What's All the Buzz About Spinal Stability? Part One: Biomechanics and Neurophysiology
By Craig Liebenson, DC
The concepts of stability and instability are integral to modern musculoskeletal care. According to Panjabi, three subsystems work together to maintain spine stability:1 the central nervous subsystem (control), an osteoligamentous subsystem (passive), and a muscle subsystem (active).
He says: "The neural subsystem receives information from the transducers, determines specific requirements for spinal stability, and causes the active subsystem to achieve the stability goal."
The spine or any joint becomes injured or irritated by end-range overload. This can involve either macrotrauma or repetitive micro-trauma. Motor control is a key component in injury prevention. Impaired motor control consists of failure to control a joint's "neutral range," usually by a dysfunction or incoordination of the agonist-antagonist muscle co-activation.

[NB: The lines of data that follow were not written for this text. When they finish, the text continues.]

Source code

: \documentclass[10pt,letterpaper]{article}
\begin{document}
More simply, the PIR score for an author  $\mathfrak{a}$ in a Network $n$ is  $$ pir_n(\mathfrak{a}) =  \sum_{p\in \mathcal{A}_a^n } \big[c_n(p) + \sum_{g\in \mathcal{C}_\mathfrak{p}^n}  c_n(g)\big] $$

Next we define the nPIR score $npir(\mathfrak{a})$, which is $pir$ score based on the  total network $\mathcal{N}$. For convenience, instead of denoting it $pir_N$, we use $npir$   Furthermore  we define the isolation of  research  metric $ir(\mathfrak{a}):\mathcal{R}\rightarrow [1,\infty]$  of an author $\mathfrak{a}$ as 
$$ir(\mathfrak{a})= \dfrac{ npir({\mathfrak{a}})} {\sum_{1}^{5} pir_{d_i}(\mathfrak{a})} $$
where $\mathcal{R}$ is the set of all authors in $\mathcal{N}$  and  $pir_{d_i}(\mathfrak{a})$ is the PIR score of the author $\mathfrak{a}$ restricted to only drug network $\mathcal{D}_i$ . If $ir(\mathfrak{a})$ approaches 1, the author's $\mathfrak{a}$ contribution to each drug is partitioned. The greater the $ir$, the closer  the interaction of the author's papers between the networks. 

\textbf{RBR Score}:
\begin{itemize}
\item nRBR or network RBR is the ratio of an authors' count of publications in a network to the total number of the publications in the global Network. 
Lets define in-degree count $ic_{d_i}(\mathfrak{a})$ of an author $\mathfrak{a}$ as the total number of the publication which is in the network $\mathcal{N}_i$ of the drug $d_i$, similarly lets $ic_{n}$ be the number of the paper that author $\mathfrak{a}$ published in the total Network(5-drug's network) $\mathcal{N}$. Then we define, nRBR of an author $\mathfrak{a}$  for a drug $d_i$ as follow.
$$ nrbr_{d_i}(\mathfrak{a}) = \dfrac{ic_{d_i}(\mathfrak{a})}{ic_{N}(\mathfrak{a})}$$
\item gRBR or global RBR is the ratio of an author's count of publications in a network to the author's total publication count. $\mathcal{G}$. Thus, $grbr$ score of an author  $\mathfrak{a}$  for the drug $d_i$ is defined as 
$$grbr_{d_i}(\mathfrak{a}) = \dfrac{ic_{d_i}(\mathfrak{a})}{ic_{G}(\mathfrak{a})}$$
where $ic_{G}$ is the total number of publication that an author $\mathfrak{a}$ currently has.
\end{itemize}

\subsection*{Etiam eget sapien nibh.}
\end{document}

The eminent researcher Professor Stuart McGill states, "Evidence from tissue-specific injury generally supports the notion of a neutral spine (neutral lordosis) when performing loading tasks to minimize the risk of low back injury."2
The spinal column, devoid of its musculature, has been found to buckle at a load of only 90 newtons (about 20 pounds) at L5.3,4 However, during routine activities, loads 20 times greater are encountered on a regular basis.(Load profiles of various activities are shown below.)
Spinal Load Profiles
Without muscles, the spine buckles at 90N.20
Routine activities of daily living involve ≈ 2000N.1
According to McGill, recommended subacute exercise training < 3000N.22
National Institute for Occupational Safety and Health (NIOSH) limit for repetitive tasks: 3300N.18
NIOSH work demand limit: 6400N.23-25
Competitive weight lifters manage loads in excess of 20,000N (4,480 lb).26
Panjabi says, "This large load-carrying capacity is achieved by the participation of well-coordinated muscles surrounding the spinal column."1
Surprisingly, the motor control system functions well when under load. Muscles stabilize joints by stiffening, like rigging on a ship:
According to Cholewicki and McGill,5 spine stability is greatly enhanced by co-contraction of antagonistic trunk muscles (e.g., abdominal and extensor muscles). Co-contractions increase spinal compressive load, as much as 12% to 18%, or 440N, but they increase spinal stability even more by 36% to 64%, or 2,925N.6 But when load is at a minimum, such as when the body is relaxed or a task is trivial, the motor control system is often "caught off guard" and injuries are precipitated.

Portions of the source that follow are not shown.